Another one bites the dust, or rather, the dust-jacket. The good people responsible for the Oxford Dictionary are talking about eliminating the printed edition of the reference staple. This comes on the heels of USA Today announcing they wanted to shift away from print last week and notable authors announcing their desire to abandon traditional publishers earlier this month. These are the growing pains and the headlines we can expect over the next several years as the digital space continues to evolve.

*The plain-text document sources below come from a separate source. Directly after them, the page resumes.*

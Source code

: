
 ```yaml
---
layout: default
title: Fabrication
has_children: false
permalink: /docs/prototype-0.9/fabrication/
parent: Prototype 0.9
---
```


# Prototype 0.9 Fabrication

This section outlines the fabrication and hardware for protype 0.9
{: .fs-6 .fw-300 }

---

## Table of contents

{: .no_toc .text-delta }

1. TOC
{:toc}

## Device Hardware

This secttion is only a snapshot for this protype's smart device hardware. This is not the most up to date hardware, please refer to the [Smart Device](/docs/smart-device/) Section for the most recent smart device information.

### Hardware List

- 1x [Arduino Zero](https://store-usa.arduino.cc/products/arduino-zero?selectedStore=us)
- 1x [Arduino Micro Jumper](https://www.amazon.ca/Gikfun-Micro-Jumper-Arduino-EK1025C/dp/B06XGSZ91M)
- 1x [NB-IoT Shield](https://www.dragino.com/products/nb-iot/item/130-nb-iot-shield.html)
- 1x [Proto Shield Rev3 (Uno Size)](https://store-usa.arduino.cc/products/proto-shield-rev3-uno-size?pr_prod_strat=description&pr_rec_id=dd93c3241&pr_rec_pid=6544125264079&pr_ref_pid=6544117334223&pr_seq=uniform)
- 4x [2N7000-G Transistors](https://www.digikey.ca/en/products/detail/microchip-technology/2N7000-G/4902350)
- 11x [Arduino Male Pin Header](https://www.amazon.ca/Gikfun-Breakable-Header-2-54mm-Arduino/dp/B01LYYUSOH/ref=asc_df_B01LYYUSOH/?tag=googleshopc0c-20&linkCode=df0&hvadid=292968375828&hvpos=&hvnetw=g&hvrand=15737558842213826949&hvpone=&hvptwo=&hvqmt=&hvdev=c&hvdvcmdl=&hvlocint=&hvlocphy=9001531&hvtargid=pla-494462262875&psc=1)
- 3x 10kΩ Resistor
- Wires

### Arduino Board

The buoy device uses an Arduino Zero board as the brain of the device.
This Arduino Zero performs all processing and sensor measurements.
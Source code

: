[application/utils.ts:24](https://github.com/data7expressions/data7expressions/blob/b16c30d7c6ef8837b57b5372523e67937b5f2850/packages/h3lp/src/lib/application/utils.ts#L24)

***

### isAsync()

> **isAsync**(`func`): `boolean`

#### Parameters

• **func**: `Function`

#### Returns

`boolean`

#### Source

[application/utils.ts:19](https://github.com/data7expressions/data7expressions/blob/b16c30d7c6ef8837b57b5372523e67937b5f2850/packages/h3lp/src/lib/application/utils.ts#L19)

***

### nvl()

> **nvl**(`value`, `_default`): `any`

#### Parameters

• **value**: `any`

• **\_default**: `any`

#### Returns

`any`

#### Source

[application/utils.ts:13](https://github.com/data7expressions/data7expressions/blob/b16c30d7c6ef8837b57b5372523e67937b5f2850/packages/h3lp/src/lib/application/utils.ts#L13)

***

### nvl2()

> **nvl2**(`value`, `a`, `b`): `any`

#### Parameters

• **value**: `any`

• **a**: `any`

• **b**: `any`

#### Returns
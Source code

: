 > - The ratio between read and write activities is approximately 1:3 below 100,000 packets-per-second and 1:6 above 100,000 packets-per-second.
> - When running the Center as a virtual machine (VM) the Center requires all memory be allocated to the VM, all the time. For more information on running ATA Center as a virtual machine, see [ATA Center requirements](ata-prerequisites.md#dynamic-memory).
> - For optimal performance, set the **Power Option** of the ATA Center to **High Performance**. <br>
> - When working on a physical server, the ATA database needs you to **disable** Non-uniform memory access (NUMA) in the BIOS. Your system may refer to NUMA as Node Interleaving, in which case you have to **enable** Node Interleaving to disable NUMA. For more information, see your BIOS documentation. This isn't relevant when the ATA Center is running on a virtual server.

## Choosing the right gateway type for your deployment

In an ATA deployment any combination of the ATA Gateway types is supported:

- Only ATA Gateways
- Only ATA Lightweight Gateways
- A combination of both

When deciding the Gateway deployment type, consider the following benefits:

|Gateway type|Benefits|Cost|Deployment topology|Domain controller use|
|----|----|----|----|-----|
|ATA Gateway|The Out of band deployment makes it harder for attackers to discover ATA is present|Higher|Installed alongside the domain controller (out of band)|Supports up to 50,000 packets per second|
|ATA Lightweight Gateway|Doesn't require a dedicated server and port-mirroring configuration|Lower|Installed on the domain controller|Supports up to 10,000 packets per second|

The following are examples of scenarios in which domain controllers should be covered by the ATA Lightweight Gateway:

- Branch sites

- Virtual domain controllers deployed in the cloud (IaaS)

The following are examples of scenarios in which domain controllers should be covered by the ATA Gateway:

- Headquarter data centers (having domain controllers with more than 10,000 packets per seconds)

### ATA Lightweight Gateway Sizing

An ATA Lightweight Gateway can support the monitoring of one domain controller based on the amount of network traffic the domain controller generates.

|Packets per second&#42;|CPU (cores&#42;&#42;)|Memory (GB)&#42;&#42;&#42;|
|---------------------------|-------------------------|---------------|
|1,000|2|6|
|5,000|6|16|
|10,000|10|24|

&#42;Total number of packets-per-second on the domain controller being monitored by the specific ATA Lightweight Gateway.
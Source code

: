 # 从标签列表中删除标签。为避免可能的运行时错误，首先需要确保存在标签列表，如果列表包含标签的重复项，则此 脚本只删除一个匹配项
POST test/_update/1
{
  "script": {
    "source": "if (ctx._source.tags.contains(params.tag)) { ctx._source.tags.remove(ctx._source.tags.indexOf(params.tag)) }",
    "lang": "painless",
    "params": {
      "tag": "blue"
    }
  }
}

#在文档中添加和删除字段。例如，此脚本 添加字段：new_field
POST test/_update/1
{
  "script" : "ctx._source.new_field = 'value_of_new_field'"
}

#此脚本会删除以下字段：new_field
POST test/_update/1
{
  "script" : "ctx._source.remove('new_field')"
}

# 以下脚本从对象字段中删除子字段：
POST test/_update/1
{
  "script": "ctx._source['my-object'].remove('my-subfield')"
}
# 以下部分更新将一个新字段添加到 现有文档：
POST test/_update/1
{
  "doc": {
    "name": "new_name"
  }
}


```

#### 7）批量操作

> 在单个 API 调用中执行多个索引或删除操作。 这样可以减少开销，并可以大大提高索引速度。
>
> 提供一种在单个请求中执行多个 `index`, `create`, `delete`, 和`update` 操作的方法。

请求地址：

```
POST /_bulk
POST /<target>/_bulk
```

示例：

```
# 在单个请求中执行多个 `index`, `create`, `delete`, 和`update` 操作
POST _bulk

Importantly, we can’t focus on the delivery device; instead, we must focus on the content. As we continue to make the transition to a digital world, it has become increasingly evident that content is king. Many already be mourning the loss of traditional staples like the print dictionary (note: Oxford hasn’t definitively confirmed they’ll do this, they’re just thinking about it right now), but perhaps it’s more so a cause for celebration. I’ll admit, the print edition does have a few advantages, particularly its satisfying thud when it hits the floor. But that aside, this is a great time for resource accessibility. The Oxford University Press will still provide the tremendous detail it always has and words won’t lose their meaning. The full text, which costs over $1000 and is only available at certain libraries, will now be easier than ever to access thanks to the net. We’re not losing a reference tool; rather, we are gaining tremendous access to even more valuable content! In fact, I now predict that even games of Scrabble will never be the same. Instead of arguing over what version of the dictionary you may have handy, now challengers (like my sister) will have little room to question if “aughts” is a word thanks to Oxford’s potential digital expansion (and our always at-the-ready access to our smart phones and other mobile devices).